Keris dengan pamor lebih dari dua seperti ini sangat jarang ditemui, karena dalam proses pembuatannya sang Empu menghadapi tingkat kesulitan yang lebih kompleks dalam menata bahan pamor. Itulah sebabnya, pada umumnya tosan aji dengan pamor triwarna maharnya lebih mahal daripada pamor yang hanya satu jenis.

PUTRI KINURUNG, adalah salah satu motif pamor yang bentuk gambarannya merupakan sebuah danau besar dengan beberapa pulau kecil di tengahnya. Letaknya bisa dimana saja, namun yang ada pada bagian sor-soran seringkali dianggap lebih baik. Sebagai doa dan harapan pemilik pamor ini nantinya selalu dilindungi oleh Yang Maha Kuasa, seperti layaknya seorang puteri yang dikurung (dipingit) oleh seorang raja, untuk dijaga dari segala mara bahaya. Dengan menyebut Kebesaran Nama Tuhan, diharapkan pembawanya bisa terhindar dari mara bahaya (Jw, Winengku siro, kalis ing sambikolo)”.

 

ILINING WARIH, atau sering disebut banyu mili secara harafiah berarti air yang mengalir, merupakan salah satu motif pamor yang bentuk gambarannya menyerupai garis-garis yang membujur dari pangkal bilah hingga ke ujung. Garis-garis pamor itu ada yang utuh, ada yang putus-putus, dan banyak juga yang bercabang.
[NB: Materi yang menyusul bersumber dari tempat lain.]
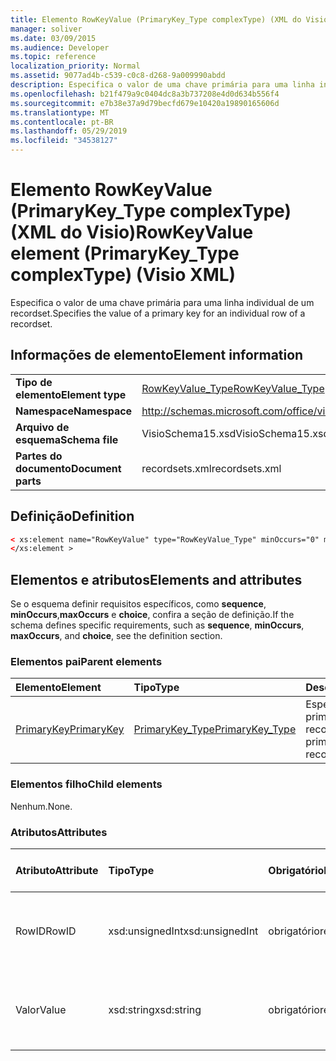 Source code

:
 ```yaml
---
title: Elemento RowKeyValue (PrimaryKey_Type complexType) (XML do Visio)
manager: soliver
ms.date: 03/09/2015
ms.audience: Developer
ms.topic: reference
localization_priority: Normal
ms.assetid: 9077ad4b-c539-c0c8-d268-9a009990abdd
description: Especifica o valor de uma chave primária para uma linha individual de um recordset.
ms.openlocfilehash: b21f479a9c0404dc8a3b737208e4d0d634b556f4
ms.sourcegitcommit: e7b38e37a9d79becfd679e10420a19890165606d
ms.translationtype: MT
ms.contentlocale: pt-BR
ms.lasthandoff: 05/29/2019
ms.locfileid: "34538127"
---
```

# <a name="rowkeyvalue-element-primarykey_type-complextype-visio-xml"></a><span data-ttu-id="b1eee-103">Elemento RowKeyValue (PrimaryKey_Type complexType) (XML do Visio)</span><span class="sxs-lookup"><span data-stu-id="b1eee-103">RowKeyValue element (PrimaryKey_Type complexType) (Visio XML)</span></span>

<span data-ttu-id="b1eee-104">Especifica o valor de uma chave primária para uma linha individual de um recordset.</span><span class="sxs-lookup"><span data-stu-id="b1eee-104">Specifies the value of a primary key for an individual row of a recordset.</span></span>
  
## <a name="element-information"></a><span data-ttu-id="b1eee-105">Informações de elemento</span><span class="sxs-lookup"><span data-stu-id="b1eee-105">Element information</span></span>

|||
|:-----|:-----|
|<span data-ttu-id="b1eee-106">**Tipo de elemento**</span><span class="sxs-lookup"><span data-stu-id="b1eee-106">**Element type**</span></span> <br/> |[<span data-ttu-id="b1eee-107">RowKeyValue_Type</span><span class="sxs-lookup"><span data-stu-id="b1eee-107">RowKeyValue_Type</span></span>](rowkeyvalue_type-complextypevisio-xml.md) <br/> |
|<span data-ttu-id="b1eee-108">**Namespace**</span><span class="sxs-lookup"><span data-stu-id="b1eee-108">**Namespace**</span></span> <br/> |http://schemas.microsoft.com/office/visio/2012/main  <br/> |
|<span data-ttu-id="b1eee-109">**Arquivo de esquema**</span><span class="sxs-lookup"><span data-stu-id="b1eee-109">**Schema file**</span></span> <br/> |<span data-ttu-id="b1eee-110">VisioSchema15.xsd</span><span class="sxs-lookup"><span data-stu-id="b1eee-110">VisioSchema15.xsd</span></span>  <br/> |
|<span data-ttu-id="b1eee-111">**Partes do documento**</span><span class="sxs-lookup"><span data-stu-id="b1eee-111">**Document parts**</span></span> <br/> |<span data-ttu-id="b1eee-112">recordsets.xml</span><span class="sxs-lookup"><span data-stu-id="b1eee-112">recordsets.xml</span></span>  <br/> |
   
## <a name="definition"></a><span data-ttu-id="b1eee-113">Definição</span><span class="sxs-lookup"><span data-stu-id="b1eee-113">Definition</span></span>

```XML
< xs:element name="RowKeyValue" type="RowKeyValue_Type" minOccurs="0" maxOccurs="unbounded" >
</xs:element >
```

## <a name="elements-and-attributes"></a><span data-ttu-id="b1eee-114">Elementos e atributos</span><span class="sxs-lookup"><span data-stu-id="b1eee-114">Elements and attributes</span></span>

<span data-ttu-id="b1eee-115">Se o esquema definir requisitos específicos, como **sequence**, **minOccurs**,**maxOccurs** e **choice**, confira a seção de definição.</span><span class="sxs-lookup"><span data-stu-id="b1eee-115">If the schema defines specific requirements, such as **sequence**, **minOccurs**, **maxOccurs**, and **choice**, see the definition section.</span></span> 
  
### <a name="parent-elements"></a><span data-ttu-id="b1eee-116">Elementos pai</span><span class="sxs-lookup"><span data-stu-id="b1eee-116">Parent elements</span></span>

|<span data-ttu-id="b1eee-117">**Elemento**</span><span class="sxs-lookup"><span data-stu-id="b1eee-117">**Element**</span></span>|<span data-ttu-id="b1eee-118">**Tipo**</span><span class="sxs-lookup"><span data-stu-id="b1eee-118">**Type**</span></span>|<span data-ttu-id="b1eee-119">**Descrição**</span><span class="sxs-lookup"><span data-stu-id="b1eee-119">**Description**</span></span>|
|:-----|:-----|:-----|
|[<span data-ttu-id="b1eee-120">PrimaryKey</span><span class="sxs-lookup"><span data-stu-id="b1eee-120">PrimaryKey</span></span>](primarykey-element-datarecordset_type-complextypevisio-xml.md) <br/> |[<span data-ttu-id="b1eee-121">PrimaryKey_Type</span><span class="sxs-lookup"><span data-stu-id="b1eee-121">PrimaryKey_Type</span></span>](primarykey_type-complextypevisio-xml.md) <br/> |<span data-ttu-id="b1eee-122">Especifica uma chave primária de um recordset.</span><span class="sxs-lookup"><span data-stu-id="b1eee-122">Specifies a primary key of a recordset.</span></span>  <br/> |
   
### <a name="child-elements"></a><span data-ttu-id="b1eee-123">Elementos filho</span><span class="sxs-lookup"><span data-stu-id="b1eee-123">Child elements</span></span>

<span data-ttu-id="b1eee-124">Nenhum.</span><span class="sxs-lookup"><span data-stu-id="b1eee-124">None.</span></span>
  
### <a name="attributes"></a><span data-ttu-id="b1eee-125">Atributos</span><span class="sxs-lookup"><span data-stu-id="b1eee-125">Attributes</span></span>

|<span data-ttu-id="b1eee-126">**Atributo**</span><span class="sxs-lookup"><span data-stu-id="b1eee-126">**Attribute**</span></span>|<span data-ttu-id="b1eee-127">**Tipo**</span><span class="sxs-lookup"><span data-stu-id="b1eee-127">**Type**</span></span>|<span data-ttu-id="b1eee-128">**Obrigatório**</span><span class="sxs-lookup"><span data-stu-id="b1eee-128">**Required**</span></span>|<span data-ttu-id="b1eee-129">**Descrição**</span><span class="sxs-lookup"><span data-stu-id="b1eee-129">**Description**</span></span>|<span data-ttu-id="b1eee-130">**Valores possíveis**</span><span class="sxs-lookup"><span data-stu-id="b1eee-130">**Possible values**</span></span>|
|:-----|:-----|:-----|:-----|:-----|
|<span data-ttu-id="b1eee-131">RowID</span><span class="sxs-lookup"><span data-stu-id="b1eee-131">RowID</span></span>  <br/> |<span data-ttu-id="b1eee-132">xsd:unsignedInt</span><span class="sxs-lookup"><span data-stu-id="b1eee-132">xsd:unsignedInt</span></span>  <br/> |<span data-ttu-id="b1eee-133">obrigatório</span><span class="sxs-lookup"><span data-stu-id="b1eee-133">required</span></span>  <br/> |<span data-ttu-id="b1eee-134">Um valor exclusivo que identifica uma linha de um recordset.</span><span class="sxs-lookup"><span data-stu-id="b1eee-134">A unique value that identifies a row of a recordset.</span></span>  <br/> |<span data-ttu-id="b1eee-135">Valores do tipo xsd:unsignedInt.</span><span class="sxs-lookup"><span data-stu-id="b1eee-135">Values of the xsd:unsignedInt type.</span></span>  <br/> |
|<span data-ttu-id="b1eee-136">Valor</span><span class="sxs-lookup"><span data-stu-id="b1eee-136">Value</span></span>  <br/> |<span data-ttu-id="b1eee-137">xsd:string</span><span class="sxs-lookup"><span data-stu-id="b1eee-137">xsd:string</span></span>  <br/> |<span data-ttu-id="b1eee-138">obrigatório</span><span class="sxs-lookup"><span data-stu-id="b1eee-138">required</span></span>  <br/> |<span data-ttu-id="b1eee-139">O valor da chave primária para esta linha do recordset.</span><span class="sxs-lookup"><span data-stu-id="b1eee-139">The value of the primary key for this row of the recordset.</span></span>  <br/> |<span data-ttu-id="b1eee-140">Valores do tipo xsd:string.</span><span class="sxs-lookup"><span data-stu-id="b1eee-140">Values of the xsd:string type.</span></span>  <br/> |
Garis yang berkelok-kelok itu seolah menampilkan kesan mirip gambaran air sedang mengalir. Seperti filosofi air yang selalu mengalir mencari jalannya sendiri dari Gunung (hulu) hingga Samudera (hilir). Dari tempat yang tinggi ke tempat yang lebih rendah, analog dengan sikap rendah hati pada manusia. Ibarat pemimpin, adalah pemimpin yang ikhlas melayani sekaligus membawa manfaat bagi banyak orang di sekitarnya.

BERAS WUTAH, Secara denotasi beras wutah adalah beras yang tumpah, sedangkan secara konotasi dalam pamor beras wutah terkandung rasa ucapan syukur atas berkat rahmat yang telah diberikan oleh Tuhan Semesta Alam. Rasa syukur atas hasil yang diperoleh dari perjuangan panjang memeras keringat, rajin dan tidak pernah menyerah dalam merawat tanaman padi agar menghasilkan produksi panen yang berlimpah. Bukti dari sebuah totalitas nyata seseorang dalam perjuangannya memberikan yang terbaik bagi keluarga, masyarakat sekitar dan rajanya (negerinya).

Bukankah gabungan tiga (3) pamor sederhana yang dahsyat dalam makna, harapan serta doanya?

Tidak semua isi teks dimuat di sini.